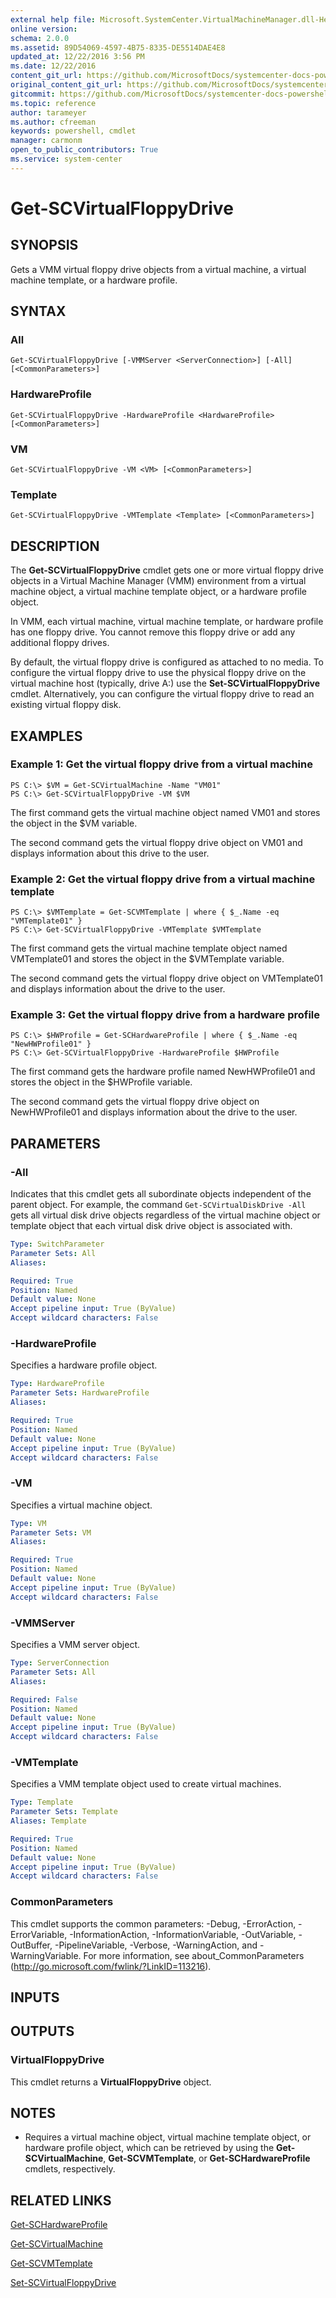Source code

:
 ```yaml
---
external help file: Microsoft.SystemCenter.VirtualMachineManager.dll-Help.xml
online version: 
schema: 2.0.0
ms.assetid: 89D54069-4597-4B75-8335-DE5514DAE4E8
updated_at: 12/22/2016 3:56 PM
ms.date: 12/22/2016
content_git_url: https://github.com/MicrosoftDocs/systemcenter-docs-powershell/blob/master/systemcenter-cmdlets/SystemCenter2016/VirtualMachineManager/vlatest/Get-SCVirtualFloppyDrive.md
original_content_git_url: https://github.com/MicrosoftDocs/systemcenter-docs-powershell/blob/master/systemcenter-cmdlets/SystemCenter2016/VirtualMachineManager/vlatest/Get-SCVirtualFloppyDrive.md
gitcommit: https://github.com/MicrosoftDocs/systemcenter-docs-powershell/blob/96e5647587661652225fbdd2c797cd4d59d542bc/systemcenter-cmdlets/SystemCenter2016/VirtualMachineManager/vlatest/Get-SCVirtualFloppyDrive.md
ms.topic: reference
author: tarameyer
ms.author: cfreeman
keywords: powershell, cmdlet
manager: carmonm
open_to_public_contributors: True
ms.service: system-center
---
```


# Get-SCVirtualFloppyDrive

## SYNOPSIS
Gets a VMM virtual floppy drive objects from a virtual machine, a virtual machine template, or a hardware profile.

## SYNTAX

### All
```
Get-SCVirtualFloppyDrive [-VMMServer <ServerConnection>] [-All] [<CommonParameters>]
```

### HardwareProfile
```
Get-SCVirtualFloppyDrive -HardwareProfile <HardwareProfile> [<CommonParameters>]
```

### VM
```
Get-SCVirtualFloppyDrive -VM <VM> [<CommonParameters>]
```

### Template
```
Get-SCVirtualFloppyDrive -VMTemplate <Template> [<CommonParameters>]
```

## DESCRIPTION
The **Get-SCVirtualFloppyDrive** cmdlet gets one or more virtual floppy drive objects in a Virtual Machine Manager (VMM) environment from a virtual machine object, a virtual machine template object, or a hardware profile object.

In VMM, each virtual machine, virtual machine template, or hardware profile has one floppy drive.
You cannot remove this floppy drive or add any additional floppy drives.

By default, the virtual floppy drive is configured as attached to no media.
To configure the virtual floppy drive to use the physical floppy drive on the virtual machine host (typically, drive A:) use the **Set-SCVirtualFloppyDrive** cmdlet.
Alternatively, you can configure the virtual floppy drive to read an existing virtual floppy disk.

## EXAMPLES

### Example 1: Get the virtual floppy drive from a virtual machine
```
PS C:\> $VM = Get-SCVirtualMachine -Name "VM01"
PS C:\> Get-SCVirtualFloppyDrive -VM $VM
```

The first command gets the virtual machine object named VM01 and stores the object in the $VM variable.

The second command gets the virtual floppy drive object on VM01 and displays information about this drive to the user.

### Example 2: Get the virtual floppy drive from a virtual machine template
```
PS C:\> $VMTemplate = Get-SCVMTemplate | where { $_.Name -eq "VMTemplate01" }
PS C:\> Get-SCVirtualFloppyDrive -VMTemplate $VMTemplate
```

The first command gets the virtual machine template object named VMTemplate01 and stores the object in the $VMTemplate variable.

The second command gets the virtual floppy drive object on VMTemplate01 and displays information about the drive to the user.

### Example 3: Get the virtual floppy drive from a hardware profile
```
PS C:\> $HWProfile = Get-SCHardwareProfile | where { $_.Name -eq "NewHWProfile01" }
PS C:\> Get-SCVirtualFloppyDrive -HardwareProfile $HWProfile
```

The first command gets the hardware profile named NewHWProfile01 and stores the object in the $HWProfile variable.

The second command gets the virtual floppy drive object on NewHWProfile01 and displays information about the drive to the user.

## PARAMETERS

### -All
Indicates that this cmdlet gets all subordinate objects independent of the parent object.
For example, the command `Get-SCVirtualDiskDrive -All` gets all virtual disk drive objects regardless of the virtual machine object or template object that each virtual disk drive object is associated with.

```yaml
Type: SwitchParameter
Parameter Sets: All
Aliases: 

Required: True
Position: Named
Default value: None
Accept pipeline input: True (ByValue)
Accept wildcard characters: False
```

### -HardwareProfile
Specifies a hardware profile object.

```yaml
Type: HardwareProfile
Parameter Sets: HardwareProfile
Aliases: 

Required: True
Position: Named
Default value: None
Accept pipeline input: True (ByValue)
Accept wildcard characters: False
```

### -VM
Specifies a virtual machine object.

```yaml
Type: VM
Parameter Sets: VM
Aliases: 

Required: True
Position: Named
Default value: None
Accept pipeline input: True (ByValue)
Accept wildcard characters: False
```

### -VMMServer
Specifies a VMM server object.

```yaml
Type: ServerConnection
Parameter Sets: All
Aliases: 

Required: False
Position: Named
Default value: None
Accept pipeline input: True (ByValue)
Accept wildcard characters: False
```

### -VMTemplate
Specifies a VMM template object used to create virtual machines.

```yaml
Type: Template
Parameter Sets: Template
Aliases: Template

Required: True
Position: Named
Default value: None
Accept pipeline input: True (ByValue)
Accept wildcard characters: False
```

### CommonParameters
This cmdlet supports the common parameters: -Debug, -ErrorAction, -ErrorVariable, -InformationAction, -InformationVariable, -OutVariable, -OutBuffer, -PipelineVariable, -Verbose, -WarningAction, and -WarningVariable. For more information, see about_CommonParameters (http://go.microsoft.com/fwlink/?LinkID=113216).

## INPUTS

## OUTPUTS

### VirtualFloppyDrive
This cmdlet returns a **VirtualFloppyDrive** object.

## NOTES
* Requires a virtual machine object, virtual machine template object, or hardware profile object, which can be retrieved by using the **Get-SCVirtualMachine**, **Get-SCVMTemplate**, or **Get-SCHardwareProfile** cmdlets, respectively.

## RELATED LINKS

[Get-SCHardwareProfile](xref:SystemCenter2016/VirtualMachineManager/vlatest/Get-SCHardwareProfile.md)

[Get-SCVirtualMachine](xref:SystemCenter2016/VirtualMachineManager/vlatest/Get-SCVirtualMachine.md)

[Get-SCVMTemplate](xref:SystemCenter2016/VirtualMachineManager/vlatest/Get-SCVMTemplate.md)

[Set-SCVirtualFloppyDrive](xref:SystemCenter2016/VirtualMachineManager/vlatest/Set-SCVirtualFloppyDrive.md)

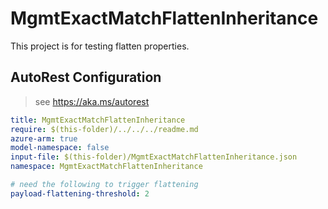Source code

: # MgmtExactMatchFlattenInheritance

This project is for testing flatten properties.

## AutoRest Configuration
> see https://aka.ms/autorest

``` yaml
title: MgmtExactMatchFlattenInheritance
require: $(this-folder)/../../../readme.md
azure-arm: true
model-namespace: false
input-file: $(this-folder)/MgmtExactMatchFlattenInheritance.json
namespace: MgmtExactMatchFlattenInheritance

# need the following to trigger flattening
payload-flattening-threshold: 2
```
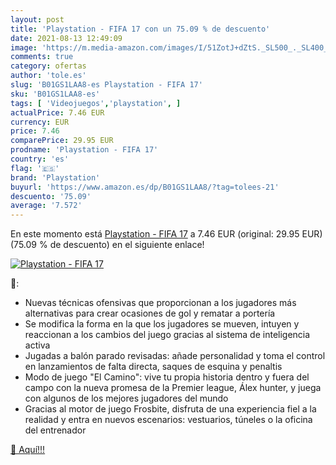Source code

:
 ```yaml
---
layout: post
title: 'Playstation - FIFA 17 con un 75.09 % de descuento'
date: 2021-08-13 12:49:09
image: 'https://m.media-amazon.com/images/I/51ZotJ+dZtS._SL500_._SL400_.jpg'
comments: true
category: ofertas
author: 'tole.es'
slug: 'B01GS1LAA8-es Playstation - FIFA 17'
sku: 'B01GS1LAA8-es'
tags: [ 'Videojuegos','playstation', ]
actualPrice: 7.46 EUR
currency: EUR
price: 7.46
comparePrice: 29.95 EUR
prodname: 'Playstation - FIFA 17'
country: 'es'
flag: '🇪🇸'
brand: 'Playstation'
buyurl: 'https://www.amazon.es/dp/B01GS1LAA8/?tag=tolees-21'
descuento: '75.09'
average: '7.572'
---
```


En este momento está [Playstation - FIFA 17](https://www.amazon.es/dp/B01GS1LAA8/?tag=tolees-21) a 7.46 EUR (original: 29.95 EUR) (75.09 %  de descuento) en el siguiente enlace!

[![Playstation - FIFA 17](https://m.media-amazon.com/images/I/51ZotJ+dZtS._SL500_._SL400_.jpg)](https://www.amazon.es/dp/B01GS1LAA8/?tag=tolees-21)

🔎:

- Nuevas técnicas ofensivas que proporcionan a los jugadores más alternativas para crear ocasiones de gol y rematar a portería
- Se modifica la forma en la que los jugadores se mueven, intuyen y reaccionan a los cambios del juego gracias al sistema de inteligencia activa
- Jugadas a balón parado revisadas: añade personalidad y toma el control en lanzamientos de falta directa, saques de esquina y penaltis
- Modo de juego "El Camino": vive tu propia historia dentro y fuera del campo con la nueva promesa de la Premier league, Álex hunter, y juega con algunos de los mejores jugadores del mundo
- Gracias al motor de juego Frosbite, disfruta de una experiencia fiel a la realidad y entra en nuevos escenarios: vestuarios, túneles o la oficina del entrenador

[🛒 Aquí!!!](https://www.amazon.es/dp/B01GS1LAA8/?tag=tolees-21)
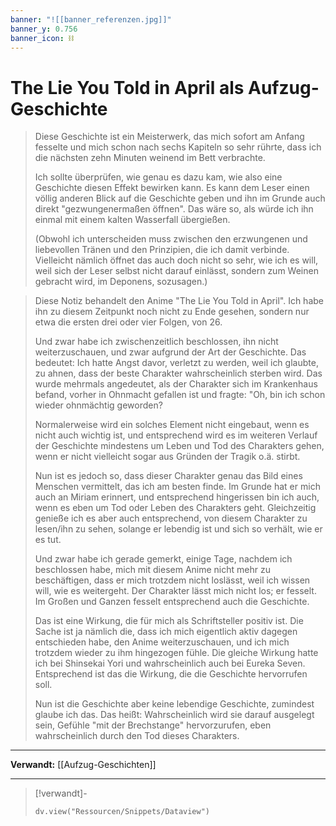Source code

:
 ```yaml
---
banner: "![[banner_referenzen.jpg]]"
banner_y: 0.756
banner_icon: ⛓️
---
```


# The Lie You Told in April als Aufzug-Geschichte

> Diese Geschichte ist ein Meisterwerk, das mich sofort am Anfang fesselte und mich schon nach sechs Kapiteln so sehr rührte, dass ich die nächsten zehn Minuten weinend im Bett verbrachte.
> 
> Ich sollte überprüfen, wie genau es dazu kam, wie also eine Geschichte diesen Effekt bewirken kann. Es kann dem Leser einen völlig anderen Blick auf die Geschichte geben und ihn im Grunde auch direkt "gezwungenermaßen öffnen". Das wäre so, als würde ich ihn einmal mit einem kalten Wasserfall übergießen.
> 
> (Obwohl ich unterscheiden muss zwischen den erzwungenen und liebevollen Tränen und den Prinzipien, die ich damit verbinde. Vielleicht nämlich öffnet das auch doch nicht so sehr, wie ich es will, weil sich der Leser selbst nicht darauf einlässt, sondern zum Weinen gebracht wird, im Deponens, sozusagen.)

> Diese Notiz behandelt den Anime "The Lie You Told in April". Ich habe ihn zu diesem Zeitpunkt noch nicht zu Ende gesehen, sondern nur etwa die ersten drei oder vier Folgen, von 26.
> 
> Und zwar habe ich zwischenzeitlich beschlossen, ihn nicht weiterzuschauen, und zwar aufgrund der Art der Geschichte. Das bedeutet: Ich hatte Angst davor, verletzt zu werden, weil ich glaubte, zu ahnen, dass der beste Charakter wahrscheinlich sterben wird. Das wurde mehrmals angedeutet, als der Charakter sich im Krankenhaus befand, vorher in Ohnmacht gefallen ist und fragte: "Oh, bin ich schon wieder ohnmächtig geworden?
> 
> Normalerweise wird ein solches Element nicht eingebaut, wenn es nicht auch wichtig ist, und entsprechend wird es im weiteren Verlauf der Geschichte mindestens um Leben und Tod des Charakters gehen, wenn er nicht vielleicht sogar aus Gründen der Tragik o.ä. stirbt.
> 
> Nun ist es jedoch so, dass dieser Charakter genau das Bild eines Menschen vermittelt, das ich am besten finde. Im Grunde hat er mich auch an Miriam erinnert, und entsprechend hingerissen bin ich auch, wenn es eben um Tod oder Leben des Charakters geht. Gleichzeitig genieße ich es aber auch entsprechend, von diesem Charakter zu lesen/ihn zu sehen, solange er lebendig ist und sich so verhält, wie er es tut.
> 
> Und zwar habe ich gerade gemerkt, einige Tage, nachdem ich beschlossen habe, mich mit diesem Anime nicht mehr zu beschäftigen, dass er mich trotzdem nicht loslässt, weil ich wissen will, wie es weitergeht. Der Charakter lässt mich nicht los; er fesselt. Im Großen und Ganzen fesselt entsprechend auch die Geschichte.
> 
> Das ist eine Wirkung, die für mich als Schriftsteller positiv ist. Die Sache ist ja nämlich die, dass ich mich eigentlich aktiv dagegen entschieden habe, den Anime weiterzuschauen, und ich mich trotzdem wieder zu ihm hingezogen fühle. Die gleiche Wirkung hatte ich bei Shinsekai Yori und wahrscheinlich auch bei Eureka Seven. Entsprechend ist das die Wirkung, die die Geschichte hervorrufen soll.
> 
> Nun ist die Geschichte aber keine lebendige Geschichte, zumindest glaube ich das. Das heißt: Wahrscheinlich wird sie darauf ausgelegt sein, Gefühle "mit der Brechstange" hervorzurufen, eben wahrscheinlich durch den Tod dieses Charakters.

---

**Verwandt:** [[Aufzug-Geschichten]]

---

> [!verwandt]-
> ```dataviewjs
> dv.view("Ressourcen/Snippets/Dataview")
> ```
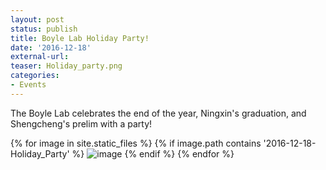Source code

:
 ```yaml
---
layout: post
status: publish
title: Boyle Lab Holiday Party!
date: '2016-12-18'
external-url:
teaser: Holiday_party.png
categories:
- Events
---
```


The Boyle Lab celebrates the end of the year, Ningxin's graduation, and Shengcheng's prelim with a party!

<div>
{% for image in site.static_files %}
    {% if image.path contains '2016-12-18-Holiday_Party' %}
        <img src="{{ site.baseurl }}{{ image.path }}" alt="image" />
    {% endif %}
{% endfor %}
</div>
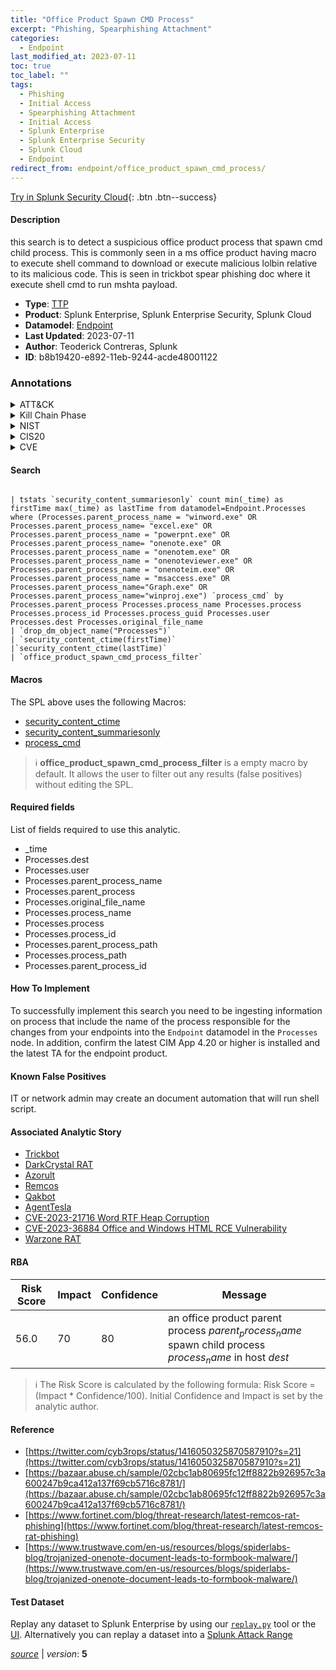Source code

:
 ```yaml
---
title: "Office Product Spawn CMD Process"
excerpt: "Phishing, Spearphishing Attachment"
categories:
  - Endpoint
last_modified_at: 2023-07-11
toc: true
toc_label: ""
tags:
  - Phishing
  - Initial Access
  - Spearphishing Attachment
  - Initial Access
  - Splunk Enterprise
  - Splunk Enterprise Security
  - Splunk Cloud
  - Endpoint
redirect_from: endpoint/office_product_spawn_cmd_process/
---
```




[Try in Splunk Security Cloud](https://www.splunk.com/en_us/cyber-security.html){: .btn .btn--success}

#### Description

this search is to detect a suspicious office product process that spawn cmd child process. This is commonly seen in a ms office product having macro to execute shell command to download or execute malicious lolbin relative to its malicious code. This is seen in trickbot spear phishing doc where it execute shell cmd to run mshta payload.

- **Type**: [TTP](https://github.com/splunk/security_content/wiki/Detection-Analytic-Types)
- **Product**: Splunk Enterprise, Splunk Enterprise Security, Splunk Cloud
- **Datamodel**: [Endpoint](https://docs.splunk.com/Documentation/CIM/latest/User/Endpoint)
- **Last Updated**: 2023-07-11
- **Author**: Teoderick Contreras, Splunk
- **ID**: b8b19420-e892-11eb-9244-acde48001122

### Annotations
<details>
  <summary>ATT&CK</summary>

<div markdown="1">

#### [ATT&CK](https://attack.mitre.org/)

| ID          | Technique   | Tactic         |
| ----------- | ----------- |--------------- |
| [T1566](https://attack.mitre.org/techniques/T1566/) | Phishing | Initial Access |

| [T1566.001](https://attack.mitre.org/techniques/T1566/001/) | Spearphishing Attachment | Initial Access |

</div>
</details>


<details>
  <summary>Kill Chain Phase</summary>

<div markdown="1">

* Delivery


</div>
</details>


<details>
  <summary>NIST</summary>

<div markdown="1">

* DE.CM



</div>
</details>

<details>
  <summary>CIS20</summary>

<div markdown="1">

* CIS 10



</div>
</details>

<details>
  <summary>CVE</summary>

<div markdown="1">


</div>
</details>


#### Search

```

| tstats `security_content_summariesonly` count min(_time) as firstTime max(_time) as lastTime from datamodel=Endpoint.Processes where (Processes.parent_process_name = "winword.exe" OR Processes.parent_process_name= "excel.exe" OR Processes.parent_process_name = "powerpnt.exe" OR Processes.parent_process_name= "onenote.exe" OR Processes.parent_process_name = "onenotem.exe" OR Processes.parent_process_name = "onenoteviewer.exe" OR Processes.parent_process_name = "onenoteim.exe" OR Processes.parent_process_name = "msaccess.exe" OR  Processes.parent_process_name="Graph.exe" OR Processes.parent_process_name="winproj.exe") `process_cmd` by Processes.parent_process Processes.process_name Processes.process Processes.process_id Processes.process_guid Processes.user Processes.dest Processes.original_file_name 
| `drop_dm_object_name("Processes")` 
| `security_content_ctime(firstTime)` 
|`security_content_ctime(lastTime)` 
| `office_product_spawn_cmd_process_filter`
```

#### Macros
The SPL above uses the following Macros:
* [security_content_ctime](https://github.com/splunk/security_content/blob/develop/macros/security_content_ctime.yml)
* [security_content_summariesonly](https://github.com/splunk/security_content/blob/develop/macros/security_content_summariesonly.yml)
* [process_cmd](https://github.com/splunk/security_content/blob/develop/macros/process_cmd.yml)

> :information_source:
> **office_product_spawn_cmd_process_filter** is a empty macro by default. It allows the user to filter out any results (false positives) without editing the SPL.



#### Required fields
List of fields required to use this analytic.
* _time
* Processes.dest
* Processes.user
* Processes.parent_process_name
* Processes.parent_process
* Processes.original_file_name
* Processes.process_name
* Processes.process
* Processes.process_id
* Processes.parent_process_path
* Processes.process_path
* Processes.parent_process_id



#### How To Implement
To successfully implement this search you need to be ingesting information on process that include the name of the process responsible for the changes from your endpoints into the `Endpoint` datamodel in the `Processes` node. In addition, confirm the latest CIM App 4.20 or higher is installed and the latest TA for the endpoint product.
#### Known False Positives
IT or network admin may create an document automation that will run shell script.

#### Associated Analytic Story
* [Trickbot](/stories/trickbot)
* [DarkCrystal RAT](/stories/darkcrystal_rat)
* [Azorult](/stories/azorult)
* [Remcos](/stories/remcos)
* [Qakbot](/stories/qakbot)
* [AgentTesla](/stories/agenttesla)
* [CVE-2023-21716 Word RTF Heap Corruption](/stories/cve-2023-21716_word_rtf_heap_corruption)
* [CVE-2023-36884 Office and Windows HTML RCE Vulnerability](/stories/cve-2023-36884_office_and_windows_html_rce_vulnerability)
* [Warzone RAT](/stories/warzone_rat)




#### RBA

| Risk Score  | Impact      | Confidence   | Message      |
| ----------- | ----------- |--------------|--------------|
| 56.0 | 70 | 80 | an office product parent process $parent_process_name$ spawn child process $process_name$ in host $dest$ |


> :information_source:
> The Risk Score is calculated by the following formula: Risk Score = (Impact * Confidence/100). Initial Confidence and Impact is set by the analytic author.


#### Reference

* [https://twitter.com/cyb3rops/status/1416050325870587910?s=21](https://twitter.com/cyb3rops/status/1416050325870587910?s=21)
* [https://bazaar.abuse.ch/sample/02cbc1ab80695fc12ff8822b926957c3a600247b9ca412a137f69cb5716c8781/](https://bazaar.abuse.ch/sample/02cbc1ab80695fc12ff8822b926957c3a600247b9ca412a137f69cb5716c8781/)
* [https://www.fortinet.com/blog/threat-research/latest-remcos-rat-phishing](https://www.fortinet.com/blog/threat-research/latest-remcos-rat-phishing)
* [https://www.trustwave.com/en-us/resources/blogs/spiderlabs-blog/trojanized-onenote-document-leads-to-formbook-malware/](https://www.trustwave.com/en-us/resources/blogs/spiderlabs-blog/trojanized-onenote-document-leads-to-formbook-malware/)



#### Test Dataset
Replay any dataset to Splunk Enterprise by using our [`replay.py`](https://github.com/splunk/attack_data#using-replaypy) tool or the [UI](https://github.com/splunk/attack_data#using-ui).
Alternatively you can replay a dataset into a [Splunk Attack Range](https://github.com/splunk/attack_range#replay-dumps-into-attack-range-splunk-server)




[*source*](https://github.com/splunk/security_content/tree/develop/detections/endpoint/office_product_spawn_cmd_process.yml) \| *version*: **5**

▶ **Exercise requirements**: Search the records for the word "blog" and return every line that holds it.

▶ **Your response**:
* [https://www.fortinet.com/blog/threat-research/latest-remcos-rat-phishing](https://www.fortinet.com/blog/threat-research/latest-remcos-rat-phishing)
* [https://www.trustwave.com/en-us/resources/blogs/spiderlabs-blog/trojanized-onenote-document-leads-to-formbook-malware/](https://www.trustwave.com/en-us/resources/blogs/spiderlabs-blog/trojanized-onenote-document-leads-to-formbook-malware/)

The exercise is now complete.